In the following post, I want to share how I would set up a new Kubernetes cluster on Azure. The tips result from several years of experience operating Kubernetes clusters, the last year mainly on Azure.
Disclaimer: Everything is opinionated and adapted to my needs.
As stated in the official documentation, I recommend also setting up two different node pools (system and worker). You should also enable strict scheduling, which means your workloads will only be scheduled on the worker node pool. It would be best to spread all nodes inside a node pool across availability zones to increase guaranteed uptime when using an SLA (see next section) and make your cluster more fault-tolerant.
For the worker node pool, you can also enable the cluster autoscaler. This is useful when you are deploying autoscaling workloads (for example using Horizontal Pod Autoscaling) or many CronJobs. But always set an upper limit on the node count, so if something is not working as expected, you will not get shocked if you receive the invoice at the end of the month.
This article helped me choose the correct VM instance for my nodes. Also, remember: the bigger the node, the higher the percentage of resources you can use for your workloads (see resource reservations).
Tip: Use https://azureprice.net to compare prices for VMs available in your region
Tip: Once you have found your perfect VM size, create a reservation to save money. Depending on your cluster size, the savings can be huge! Azure is also quite flexible if you want to change something with your reservation.
Tip: Set a monthly budget and corresponding alerts so you can quickly react if something is going out of control.
The Azure Kubernetes Service is fully managed, which means you have no control over the control plane nodes, but you still have plenty of options for configuration.
At least for your production cluster, you should enable the SLA. This gives you an uptime of 99.95% if you use availability zones and 99.9% otherwise, as well as increased resources for the control plane components.
Depending on your workloads, you might also want to consider enabling Azure Monitor. This gives you insights that are important for debugging and help right-size your workloads. But be aware that this can be pricy! I’ve seen clusters where the monitoring costs are higher than the costs for the VMs.
Configure a static IP address for inbound and outbound traffic. This makes DNS configuration for your workloads easier and allows you to use allowlists for external resources you need to access from inside the cluster (e.g., databases).
As the Kubernetes Hardening Guide recommends, you should restrict access to the API server to limited IP addresses. This helps to reduce the attack surface. For node security, you should install kured on your cluster. Nodes get automatically patched, but some updates require a reboot, which is not done automatically. Kured reboots your nodes if needed.

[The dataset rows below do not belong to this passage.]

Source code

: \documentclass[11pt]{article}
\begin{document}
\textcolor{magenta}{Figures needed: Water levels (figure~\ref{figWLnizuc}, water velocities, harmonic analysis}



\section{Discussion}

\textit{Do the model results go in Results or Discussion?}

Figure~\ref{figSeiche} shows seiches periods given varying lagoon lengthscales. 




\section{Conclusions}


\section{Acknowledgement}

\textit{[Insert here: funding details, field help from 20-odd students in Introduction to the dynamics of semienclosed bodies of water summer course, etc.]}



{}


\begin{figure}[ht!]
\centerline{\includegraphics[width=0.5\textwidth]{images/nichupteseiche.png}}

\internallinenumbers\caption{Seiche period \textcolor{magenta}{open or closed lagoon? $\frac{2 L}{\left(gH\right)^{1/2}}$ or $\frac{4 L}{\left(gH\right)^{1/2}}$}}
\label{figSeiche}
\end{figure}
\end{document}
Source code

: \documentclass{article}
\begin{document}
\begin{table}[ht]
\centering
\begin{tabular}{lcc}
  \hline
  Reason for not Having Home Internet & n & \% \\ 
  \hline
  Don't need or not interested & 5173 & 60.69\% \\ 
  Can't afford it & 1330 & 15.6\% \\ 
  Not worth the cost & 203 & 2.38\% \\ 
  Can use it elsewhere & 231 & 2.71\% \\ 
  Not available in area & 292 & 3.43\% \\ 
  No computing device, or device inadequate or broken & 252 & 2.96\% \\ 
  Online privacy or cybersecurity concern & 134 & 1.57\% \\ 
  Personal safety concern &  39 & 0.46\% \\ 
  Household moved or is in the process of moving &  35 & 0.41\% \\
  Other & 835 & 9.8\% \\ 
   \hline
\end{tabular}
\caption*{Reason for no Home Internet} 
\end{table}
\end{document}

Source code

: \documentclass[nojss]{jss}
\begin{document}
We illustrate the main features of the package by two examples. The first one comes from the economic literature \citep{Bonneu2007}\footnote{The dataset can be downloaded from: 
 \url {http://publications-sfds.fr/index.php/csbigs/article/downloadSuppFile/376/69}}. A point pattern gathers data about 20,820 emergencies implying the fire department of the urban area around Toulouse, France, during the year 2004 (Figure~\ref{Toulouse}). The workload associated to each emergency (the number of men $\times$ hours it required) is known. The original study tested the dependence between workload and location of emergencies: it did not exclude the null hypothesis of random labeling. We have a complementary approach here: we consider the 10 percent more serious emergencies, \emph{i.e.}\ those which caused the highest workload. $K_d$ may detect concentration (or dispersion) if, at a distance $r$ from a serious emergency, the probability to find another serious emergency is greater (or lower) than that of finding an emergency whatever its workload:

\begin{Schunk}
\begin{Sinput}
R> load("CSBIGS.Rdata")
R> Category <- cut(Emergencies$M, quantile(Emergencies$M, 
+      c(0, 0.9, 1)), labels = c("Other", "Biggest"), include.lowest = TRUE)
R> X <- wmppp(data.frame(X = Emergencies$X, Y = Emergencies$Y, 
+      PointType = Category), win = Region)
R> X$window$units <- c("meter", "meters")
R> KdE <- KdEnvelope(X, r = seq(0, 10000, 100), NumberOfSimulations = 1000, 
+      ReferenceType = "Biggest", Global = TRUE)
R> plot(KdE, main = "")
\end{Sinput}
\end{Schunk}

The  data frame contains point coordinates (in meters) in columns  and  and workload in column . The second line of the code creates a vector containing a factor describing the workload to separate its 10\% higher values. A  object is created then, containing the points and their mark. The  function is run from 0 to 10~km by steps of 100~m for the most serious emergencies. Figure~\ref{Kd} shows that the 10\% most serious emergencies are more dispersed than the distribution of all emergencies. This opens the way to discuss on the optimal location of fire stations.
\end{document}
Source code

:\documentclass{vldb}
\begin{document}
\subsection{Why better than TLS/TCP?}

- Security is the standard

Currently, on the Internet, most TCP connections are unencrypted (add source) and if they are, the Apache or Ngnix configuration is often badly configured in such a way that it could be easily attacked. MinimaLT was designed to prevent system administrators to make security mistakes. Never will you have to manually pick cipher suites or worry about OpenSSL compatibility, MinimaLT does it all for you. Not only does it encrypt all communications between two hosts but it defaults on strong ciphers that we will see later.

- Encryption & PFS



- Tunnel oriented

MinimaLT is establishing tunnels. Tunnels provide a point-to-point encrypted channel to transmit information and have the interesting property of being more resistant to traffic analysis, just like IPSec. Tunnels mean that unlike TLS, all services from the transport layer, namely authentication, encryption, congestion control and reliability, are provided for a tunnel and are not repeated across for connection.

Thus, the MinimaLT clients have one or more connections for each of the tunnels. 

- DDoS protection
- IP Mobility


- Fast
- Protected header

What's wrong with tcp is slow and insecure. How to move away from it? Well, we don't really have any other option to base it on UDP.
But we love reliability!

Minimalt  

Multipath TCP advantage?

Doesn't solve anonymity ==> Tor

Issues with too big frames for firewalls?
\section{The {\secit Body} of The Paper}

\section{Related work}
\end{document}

Tip: Configure Pod Disruption Budgets and make your workloads redundant, so you get no service interruptions if a node gets rebooted. If you are using the cluster autoscaler, depending on the settings, these interruptions might also occur when the cluster is scaled.
Tip: If you are using Terraform or something similar, don’t declare your public IP addresses within the same state as your cluster because you never want to lose it.
If you are deploying multiple applications to your cluster, which need to be available through the internet, you will probably need the following tools:
I’ve decided to deploy these tools to the system node pool using tolerations because they are crucial for my workloads.
Tip: Keep your cluster stateless. This means that you don’t store any primary data inside the cluster. For example, you can use an external database or a Storage Account. This helps you migrate workloads between clusters and limits the pain if you need to recreate your entire cluster.
One add-on I like to recommend is kubecost. Kubecost gives insights into which workloads or namespaces are consuming the most resources and makes it possible to bill your departments or customers accordingly.